For a bra, you need 2 different types of elastic. One is called plush back finishing elastic and it has one side that is plush like velvet that goes against your skin and the other that is plain. It usually has a picot edge but can also have a plain or scalloped edge. You use this type of elastic for the bottom band of your bra and the underarm. You need 1-1.5 yards of a 1/2″ or 3/4″ plush back finishing elastic for the bottom band and about 1.5 yards of 3/8″ or 1/2″ for the underarm area. You can also use this elastic for finishing the neckline edge.
The other kind of elastic needed for an average bra is called plush back strap elastic. This can have a matte or satin finish and can have a plain or decorative edge. It is similar to finishing elastic in that it has a plush back that goes against your skin for comfort but it is much firmer to provide support. It is used to make the shoulder straps of the bra. Finishing elastic and strap elastic are not interchangeable. If you use finishing elastic for straps alone they will stretch out and if you use strap elastic for the band of your bra it will be uncomfortable as it will not stretch enough so you can comfortably breathe. One yard of strap elastic is enough for the average bra.
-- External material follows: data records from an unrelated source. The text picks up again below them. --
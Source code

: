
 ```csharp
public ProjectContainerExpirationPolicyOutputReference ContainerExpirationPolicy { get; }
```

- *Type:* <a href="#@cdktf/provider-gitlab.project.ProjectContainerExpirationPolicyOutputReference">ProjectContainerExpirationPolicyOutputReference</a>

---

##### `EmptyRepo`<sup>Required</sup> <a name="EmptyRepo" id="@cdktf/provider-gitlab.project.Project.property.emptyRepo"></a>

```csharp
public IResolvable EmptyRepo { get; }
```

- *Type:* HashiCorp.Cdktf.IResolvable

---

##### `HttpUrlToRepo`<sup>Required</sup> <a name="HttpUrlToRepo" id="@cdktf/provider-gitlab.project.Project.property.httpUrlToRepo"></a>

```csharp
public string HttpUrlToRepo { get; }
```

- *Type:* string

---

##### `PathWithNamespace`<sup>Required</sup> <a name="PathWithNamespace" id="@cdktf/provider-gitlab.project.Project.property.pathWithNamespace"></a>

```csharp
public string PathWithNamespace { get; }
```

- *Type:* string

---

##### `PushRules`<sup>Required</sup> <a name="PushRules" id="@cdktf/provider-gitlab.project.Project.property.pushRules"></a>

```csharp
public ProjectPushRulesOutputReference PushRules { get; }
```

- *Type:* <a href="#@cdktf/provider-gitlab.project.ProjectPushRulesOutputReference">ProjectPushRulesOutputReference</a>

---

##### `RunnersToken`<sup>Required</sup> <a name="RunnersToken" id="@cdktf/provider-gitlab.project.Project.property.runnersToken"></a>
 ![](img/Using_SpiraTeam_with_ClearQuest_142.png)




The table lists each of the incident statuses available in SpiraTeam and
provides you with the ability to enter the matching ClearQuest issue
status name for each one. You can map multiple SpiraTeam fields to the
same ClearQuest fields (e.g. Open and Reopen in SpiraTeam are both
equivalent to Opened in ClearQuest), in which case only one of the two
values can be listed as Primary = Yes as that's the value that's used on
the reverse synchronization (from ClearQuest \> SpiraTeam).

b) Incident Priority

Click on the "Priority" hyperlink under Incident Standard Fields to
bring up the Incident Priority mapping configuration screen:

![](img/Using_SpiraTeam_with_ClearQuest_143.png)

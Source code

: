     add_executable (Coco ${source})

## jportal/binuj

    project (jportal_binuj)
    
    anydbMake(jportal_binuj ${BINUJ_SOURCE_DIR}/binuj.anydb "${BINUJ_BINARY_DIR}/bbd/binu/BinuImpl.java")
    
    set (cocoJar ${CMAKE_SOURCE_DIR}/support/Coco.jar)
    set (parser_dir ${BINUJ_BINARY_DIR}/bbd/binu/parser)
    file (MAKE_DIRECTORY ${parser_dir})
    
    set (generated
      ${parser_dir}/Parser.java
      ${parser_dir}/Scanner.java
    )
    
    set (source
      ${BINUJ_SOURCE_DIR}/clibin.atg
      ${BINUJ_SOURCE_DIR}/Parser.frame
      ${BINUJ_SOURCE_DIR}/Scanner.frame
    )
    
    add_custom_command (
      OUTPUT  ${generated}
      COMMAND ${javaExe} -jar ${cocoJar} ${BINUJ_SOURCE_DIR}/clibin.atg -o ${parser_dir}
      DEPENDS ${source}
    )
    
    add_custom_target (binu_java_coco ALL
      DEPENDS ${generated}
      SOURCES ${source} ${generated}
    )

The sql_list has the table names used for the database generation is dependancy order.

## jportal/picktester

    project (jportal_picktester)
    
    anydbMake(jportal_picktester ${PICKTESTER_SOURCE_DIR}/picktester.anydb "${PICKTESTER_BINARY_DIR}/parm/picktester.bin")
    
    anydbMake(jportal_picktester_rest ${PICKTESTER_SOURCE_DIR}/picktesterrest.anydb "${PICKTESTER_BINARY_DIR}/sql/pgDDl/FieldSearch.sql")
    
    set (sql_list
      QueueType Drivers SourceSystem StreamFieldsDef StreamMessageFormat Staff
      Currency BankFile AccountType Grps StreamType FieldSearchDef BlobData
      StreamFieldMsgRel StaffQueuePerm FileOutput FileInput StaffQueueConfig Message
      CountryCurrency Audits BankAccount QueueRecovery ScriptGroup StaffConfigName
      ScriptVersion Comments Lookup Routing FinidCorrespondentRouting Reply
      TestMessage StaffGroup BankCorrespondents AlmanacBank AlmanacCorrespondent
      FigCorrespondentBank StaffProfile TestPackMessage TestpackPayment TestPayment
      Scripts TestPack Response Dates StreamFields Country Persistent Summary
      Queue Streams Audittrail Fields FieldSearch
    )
If you want to make your straps adjustable like store bought bras you will need rings and sliders. You will need 2 rings and 2 sliders. They come in several different materials from dyeable nylon plastic to nylon coated metal that comes in a variety of colors or premium metals with silver, gold, copper or bronze finishes. Nickel free rings and sliders are ideal if you have metal sensitivities.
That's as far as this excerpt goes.